===== Input for this task

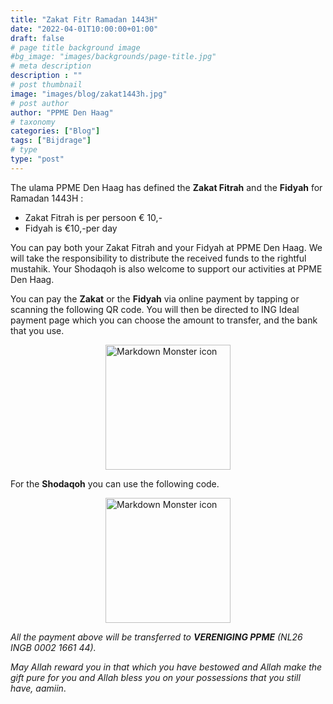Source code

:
 ```yaml
---
title: "Zakat Fitr Ramadan 1443H"
date: "2022-04-01T10:00:00+01:00"
draft: false
# page title background image
#bg_image: "images/backgrounds/page-title.jpg"
# meta description
description : ""
# post thumbnail
image: "images/blog/zakat1443h.jpg"
# post author
author: "PPME Den Haag"
# taxonomy
categories: ["Blog"]
tags: ["Bijdrage"]
# type
type: "post"
---
```


The ulama PPME Den Haag has defined the **Zakat Fitrah** and the **Fidyah** for Ramadan 1443H :

* Zakat Fitrah is per persoon € 10,-
* Fidyah is €10,-per day

You can pay both your Zakat Fitrah and your Fidyah at PPME Den Haag. We will take the responsibility to distribute the received funds to the rightful mustahik. Your Shodaqoh is also welcome to support our activities at PPME Den Haag.

You can pay the **Zakat** or the **Fidyah** via online payment by tapping or scanning the following QR code.
You will then be directed to ING Ideal payment page which you can choose the amount to transfer, and the bank that you use.
</br>
<div style="display: flex;
justify-content: center;">
<a href="https://www.ing.nl/particulier/betaalverzoek/index.html?trxid=sdDvzYsxxFGKArJCoBWfk96fEPPTyEZa">
<img src="/images/blog/QRzakat.png"
     alt="Markdown Monster icon"
     style="width:200px;height:200px;" />
</a>
</div>

For the **Shodaqoh** you can use the following code.
</br>
<div style="display: flex;
justify-content: center;">
<a href="https://www.ing.nl/particulier/betaalverzoek/index.html?trxid=bw7ZYQ9nqLmcwivt2hCLoyrLsDEqT36O">
<img src="/images/blog/QRsodaqoh.png"
     alt="Markdown Monster icon"
     style="width:200px;height:200px;" />
</a>
</div>

*All the payment above will be transferred to **VERENIGING PPME** (NL26 INGB 0002 1661 44).*


*May Allah reward you in that which you have bestowed and Allah make the gift pure for you and Allah bless you on your possessions that you still have, aamiin*.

==========

◆ **Work task**
Each line above must be repeated exactly in the answer, with pictures omitted.

◆ **Answer area**
Source code

:
 ```yaml
---
title: "Zakat Fitr Ramadan 1443H"
date: "2022-04-01T10:00:00+01:00"
draft: false
# page title background image
#bg_image: "images/backgrounds/page-title.jpg"
# meta description
description : ""
# post thumbnail
image: "images/blog/zakat1443h.jpg"
# post author
author: "PPME Den Haag"
# taxonomy
categories: ["Blog"]
tags: ["Bijdrage"]
# type
type: "post"
---
```


The ulama PPME Den Haag has defined the **Zakat Fitrah** and the **Fidyah** for Ramadan 1443H :

* Zakat Fitrah is per persoon € 10,-
* Fidyah is €10,-per day

You can pay both your Zakat Fitrah and your Fidyah at PPME Den Haag. We will take the responsibility to distribute the received funds to the rightful mustahik. Your Shodaqoh is also welcome to support our activities at PPME Den Haag.

You can pay the **Zakat** or the **Fidyah** via online payment by tapping or scanning the following QR code.
You will then be directed to ING Ideal payment page which you can choose the amount to transfer, and the bank that you use.
</br>
<div style="display: flex;
justify-content: center;">
<a href="https://www.ing.nl/particulier/betaalverzoek/index.html?trxid=sdDvzYsxxFGKArJCoBWfk96fEPPTyEZa">
<img src="/images/blog/QRzakat.png"
     alt="Markdown Monster icon"
     style="width:200px;height:200px;" />
</a>
</div>

For the **Shodaqoh** you can use the following code.
</br>
<div style="display: flex;
justify-content: center;">
<a href="https://www.ing.nl/particulier/betaalverzoek/index.html?trxid=bw7ZYQ9nqLmcwivt2hCLoyrLsDEqT36O">
<img src="/images/blog/QRsodaqoh.png"
     alt="Markdown Monster icon"
     style="width:200px;height:200px;" />
</a>
</div>

*All the payment above will be transferred to **VERENIGING PPME** (NL26 INGB 0002 1661 44).*


*May Allah reward you in that which you have bestowed and Allah make the gift pure for you and Allah bless you on your possessions that you still have, aamiin*.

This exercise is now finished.